__Problem to work on__: Please copy every line below that contains the string "variables".

Segment Start: Provided material

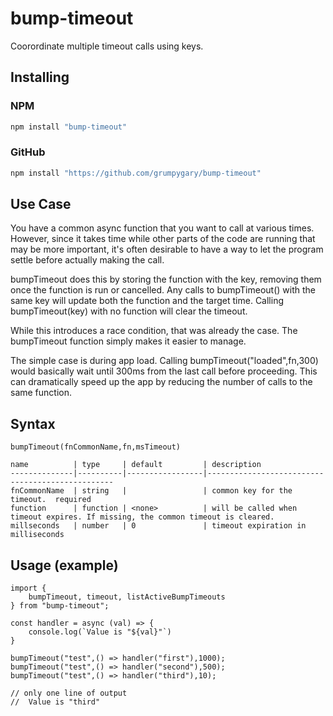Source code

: # bump-timeout

Coorordinate multiple timeout calls using keys.

## Installing

### NPM

```sh
npm install "bump-timeout"
```

### GitHub

```sh
npm install "https://github.com/grumpygary/bump-timeout"
```

## Use Case

You have a common async function that you want to call at various times.
However, since it takes time while other parts of the code are running
that may be more important, it's often desirable to have a way to
let the program settle before actually making the call.

bumpTimeout does this by storing the function with the key,
removing them once the function is run or cancelled.
Any calls to bumpTimeout() with the same key will update both the
function and the target time.  Calling bumpTimeout(key) with no function
will clear the timeout.

While this introduces a race condition, that was already the case.
The bumpTimeout function simply makes it easier to manage.

The simple case is during app load.  Calling bumpTimeout("loaded",fn,300)
would basically wait until 300ms from the last call before proceeding.
This can dramatically speed up the app by reducing the number of calls
to the same function.

## Syntax

```
bumpTimeout(fnCommonName,fn,msTimeout)

name          | type     | default         | description
--------------|----------|-----------------|-------------------------------------------------
fnCommonName  | string   |                 | common key for the timeout.  required
function      | function | <none>          | will be called when timeout expires. If missing, the common timeout is cleared.
millseconds   | number   | 0               | timeout expiration in milliseconds
```

## Usage (example)

```
import { 
    bumpTimeout, timeout, listActiveBumpTimeouts
} from "bump-timeout";

const handler = async (val) => {
    console.log(`Value is "${val}"`)
}

bumpTimeout("test",() => handler("first"),1000);
bumpTimeout("test",() => handler("second"),500);
bumpTimeout("test",() => handler("third"),10);

// only one line of output
//  Value is "third"

```
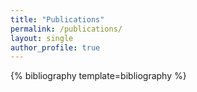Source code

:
 ```yaml
---
title: "Publications"
permalink: /publications/
layout: single
author_profile: true
---
```


{% bibliography template=bibliography %}
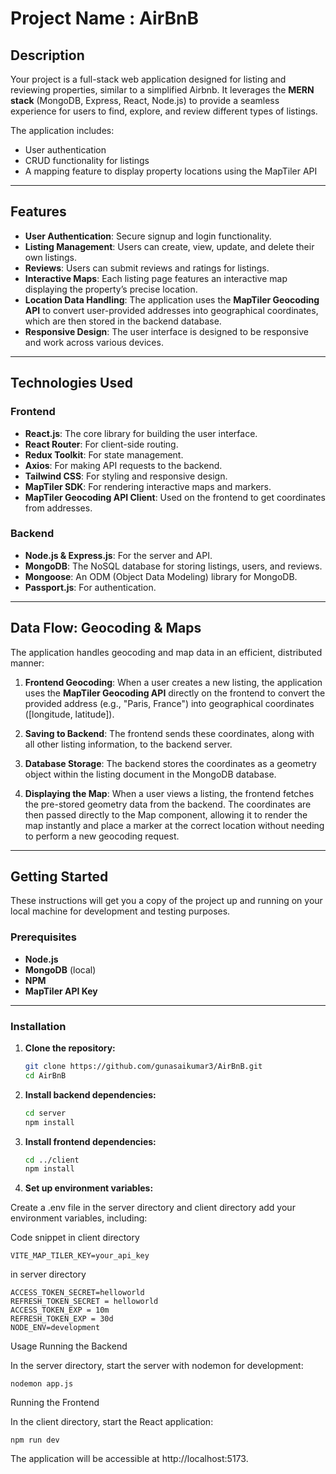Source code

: # Project Name : AirBnB

## **Description**

Your project is a full-stack web application designed for listing and reviewing properties, similar to a simplified Airbnb. It leverages the **MERN stack** (MongoDB, Express, React, Node.js) to provide a seamless experience for users to find, explore, and review different types of listings.

The application includes:

- User authentication
- CRUD functionality for listings
- A mapping feature to display property locations using the MapTiler API

---

## **Features**

- **User Authentication**: Secure signup and login functionality.
- **Listing Management**: Users can create, view, update, and delete their own listings.
- **Reviews**: Users can submit reviews and ratings for listings.
- **Interactive Maps**: Each listing page features an interactive map displaying the property’s precise location.
- **Location Data Handling**: The application uses the **MapTiler Geocoding API** to convert user-provided addresses into geographical coordinates, which are then stored in the backend database.
- **Responsive Design**: The user interface is designed to be responsive and work across various devices.

---

## **Technologies Used**

### **Frontend**

- **React.js**: The core library for building the user interface.
- **React Router**: For client-side routing.
- **Redux Toolkit**: For state management.
- **Axios**: For making API requests to the backend.
- **Tailwind CSS**: For styling and responsive design.
- **MapTiler SDK**: For rendering interactive maps and markers.
- **MapTiler Geocoding API Client**: Used on the frontend to get coordinates from addresses.

### **Backend**

- **Node.js & Express.js**: For the server and API.
- **MongoDB**: The NoSQL database for storing listings, users, and reviews.
- **Mongoose**: An ODM (Object Data Modeling) library for MongoDB.
- **Passport.js**: For authentication.

---

## **Data Flow: Geocoding & Maps**

The application handles geocoding and map data in an efficient, distributed manner:

1. **Frontend Geocoding**: When a user creates a new listing, the application uses the **MapTiler Geocoding API** directly on the frontend to convert the provided address (e.g., "Paris, France") into geographical coordinates ([longitude, latitude]).

2. **Saving to Backend**: The frontend sends these coordinates, along with all other listing information, to the backend server.

3. **Database Storage**: The backend stores the coordinates as a geometry object within the listing document in the MongoDB database.

4. **Displaying the Map**: When a user views a listing, the frontend fetches the pre-stored geometry data from the backend. The coordinates are then passed directly to the Map component, allowing it to render the map instantly and place a marker at the correct location without needing to perform a new geocoding request.

---

## **Getting Started**

These instructions will get you a copy of the project up and running on your local machine for development and testing purposes.

### **Prerequisites**

- **Node.js**
- **MongoDB** (local)
- **NPM**
- **MapTiler API Key**

---

### **Installation**

1.  **Clone the repository:**

    ```bash
    git clone https://github.com/gunasaikumar3/AirBnB.git
    cd AirBnB
    ```

2.  **Install backend dependencies:**

    ```bash
    cd server
    npm install
    ```

3.  **Install frontend dependencies:**

    ```bash
    cd ../client
    npm install
    ```

4.  **Set up environment variables:**

Create a .env file in the server directory and client directory add your environment variables, including:

Code snippet
in client directory
        
    VITE_MAP_TILER_KEY=your_api_key        

in server directory

    ACCESS_TOKEN_SECRET=helloworld
    REFRESH_TOKEN_SECRET = helloworld
    ACCESS_TOKEN_EXP = 10m
    REFRESH_TOKEN_EXP = 30d
    NODE_ENV=development

Usage
Running the Backend

In the server directory, start the server with nodemon for development:

    nodemon app.js

Running the Frontend

In the client directory, start the React application:

    npm run dev

The application will be accessible at http://localhost:5173.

Segment End: Provided material

__Answer__:
4.  **Set up environment variables:**
Create a .env file in the server directory and client directory add your environment variables, including:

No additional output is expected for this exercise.